*** Opening Records to process ***
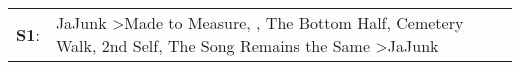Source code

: \begin{supertabular}{p{0.03\textwidth}p{0.92\textwidth}}
 \textbf{S1}:  &  JaJunk\textsuperscript{} \textgreater \enspace Made to Measure\textsuperscript{}, \textsuperscript{}, \enspace The Bottom Half\textsuperscript{}, \enspace Cemetery Walk\textsuperscript{}, \enspace 2nd Self\textsuperscript{}, \enspace The Song Remains the Same\textsuperscript{} \textgreater \enspace JaJunk\textsuperscript{}  \enspace  \\
\end{supertabular}
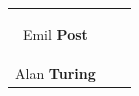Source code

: \documentclass[a4paper,parskip=half*,DIV=7,fontsize=11pt]{scrartcl}
\begin{document}
\begin{adjustbox}{center}
\begin{tabular}{ccc}
{\begin{center}
	Emil \textbf{Post}
	\end{center}
} &
\parbox[t]{5cm}{
	\begin{center}
\includegraphics[height=3cm]{img/turing.jpg}\\
	Alan \textbf{Turing}
	\end{center}
}   
\end{tabular}
\end{adjustbox}
\end{document}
*** Closing Records to process ***
Copy out the preceding entries without a single change, leaving out the pictures.

Source code

: \begin{supertabular}{p{0.03\textwidth}p{0.92\textwidth}}
 \textbf{S1}:  &  JaJunk\textsuperscript{} \textgreater \enspace Made to Measure\textsuperscript{}, \textsuperscript{}, \enspace The Bottom Half\textsuperscript{}, \enspace Cemetery Walk\textsuperscript{}, \enspace 2nd Self\textsuperscript{}, \enspace The Song Remains the Same\textsuperscript{} \textgreater \enspace JaJunk\textsuperscript{}  \enspace  \\
\end{supertabular}
Source code

: \documentclass[a4paper,parskip=half*,DIV=7,fontsize=11pt]{scrartcl}
\begin{document}
\begin{adjustbox}{center}
\begin{tabular}{ccc}
{\begin{center}
	Emil \textbf{Post}
	\end{center}
} &
\parbox[t]{5cm}{
	\begin{center}
\includegraphics[height=3cm]{img/turing.jpg}\\
	Alan \textbf{Turing}
	\end{center}
}   
\end{tabular}
\end{adjustbox}
\end{document}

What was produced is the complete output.